Kevin Levin has this recent posting on his blog.
http://cwmemory.com/2016/12/03/the-decline-of-civil-war-round-tables/
In discussing how the Civil War Round Table avoided the issues of race and gender he states:
"An innocence about the past that was nurtured and even protected at Civil War Round Tables has been irretrievably lost.
I am not sure that this is necessarily something that should be lamented."
Was it is an "innocence?" Did the Civil War Round Tables not know? Many scholars at the time when these Round Tables started were aware that the Civil War was about race and slavery.
The Civil War Round Tables were created by people who chose a "romance of reunion" interpretation of the Civil War and rejected the idea of the Civil War being about race and slavery and did consciously avoid the issues of race and gender. There was nothing "innocent" about it.
Note the term "lost" instead of "rejected." Then his half-hearted rejection of lamenting for this lost. He couches it in terms of "not sure"
What is really regrettable, is that Levin is an editor of a book on understanding Confederate monuments. This really is an indictment of the history profession that he would be selected as an editor of a publication by an academic society.

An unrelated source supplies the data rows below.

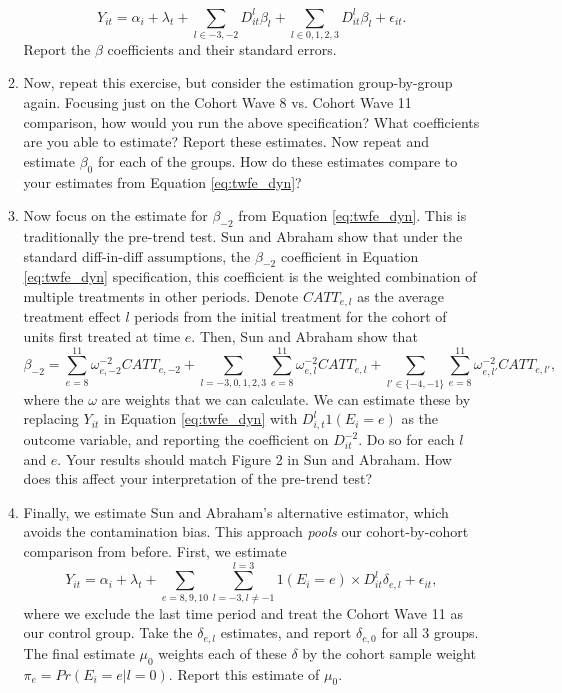 \documentclass[11pt, a4paper]{article}
\begin{document}
\begin{enumerate}
\begin{enumerate}
    \begin{equation}\label{eq:twfe_dyn}
      Y_{it} = \alpha_{i} + \lambda_{t} + \sum_{l \in -3,-2} D^{l}_{it}\beta_{l} +  \sum_{l \in 0,1,2,3} D^{l}_{it}\beta_{l} + \epsilon_{it}.
    \end{equation}
    Report the $\beta$ coefficients and their standard errors.
  \item Now, repeat this exercise, but consider the estimation
    group-by-group again. Focusing just on the Cohort Wave 8
    vs. Cohort Wave 11 comparison, how would you run the above
    specification? What coefficients are you able to estimate? Report
    these estimates. Now repeat and estimate $\beta_{0}$ for each of
    the groups. How do these estimates compare to your estimates from
    Equation \ref{eq:twfe_dyn}?
  \item Now focus on the estimate for $\beta_{-2}$ from Equation
    \ref{eq:twfe_dyn}. This is traditionally the pre-trend test. Sun
    and Abraham show that under the standard diff-in-diff assumptions,
    the $\beta_{-2}$ coefficient in Equation \ref{eq:twfe_dyn}
    specification, this coefficient is the weighted combination of
    multiple treatments in other periods. Denote $CATT_{e,l}$ as the
    average treatment effect $l$ periods from the initial treatment
    for the cohort of units first treated at time $e$. Then, Sun and Abraham show that
    \begin{equation}
      \beta_{-2} = \sum_{e=8}^{11}\omega_{e,-2}^{-2}CATT_{e,-2} + \sum_{l=-3,0,1,2,3}\sum_{e=8}^{11}\omega_{e,l}^{-2}CATT_{e,l} + \sum_{l'\in\{-4,-1\}}\sum_{e=8}^{11}\omega_{e,l'}^{-2}CATT_{e,l'}, 
    \end{equation}
    where the $\omega$ are weights that we can calculate. We can
    estimate these by replacing $Y_{it}$ in Equation \ref{eq:twfe_dyn}
    with $D_{i,t}^{l}1(E_{i}=e)$ as the outcome variable, and
    reporting the coefficient on $D^{-2}_{it}$. Do so for each $l$ and
    $e$. Your results should match Figure 2 in Sun and Abraham. How
    does this affect your interpretation of the pre-trend test?
  \item Finally, we estimate Sun and Abraham's alternative estimator,
    which avoids the contamination bias. This approach \emph{pools}
    our cohort-by-cohort comparison from before. First, we estimate
    \begin{equation}
      Y_{it} = \alpha_{i} + \lambda_{t} + \sum_{e = 8,9,10} \sum_{l =-3, l \not=-1}^{l=3} 1(E_{i} = e) \times D^{l}_{it}\delta_{e,l} + \epsilon_{it},
    \end{equation}
    where we exclude the last time period and treat the Cohort Wave 11
    as our control group. Take the $\delta_{e,l}$ estimates, and
    report $\delta_{e,0}$ for all 3 groups. The final estimate
    $\mu_{0}$ weights each of these $\delta$ by the cohort sample
    weight $\pi_{e} = Pr(E_{i} = e | l = 0)$. Report this estimate of
    $\mu_{0}$.
  \end{enumerate}
\end{enumerate}
\end{document}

http://cwmemory.com/2016/12/01/aaslh-reconsiders-confederate-memorials-and-monuments/
A couple of use are going to periscope the Robert E. Lee statue in Dallas, Texas on Dec. 31st. We will have our own interpretation. There is a wider academic world outside the Civil War history profession.
https://www.facebook.com/events/241643326251832/
Kevin Levin might consider that he and his colleagues might come to be thought of as the Eugene Genovese's of the future.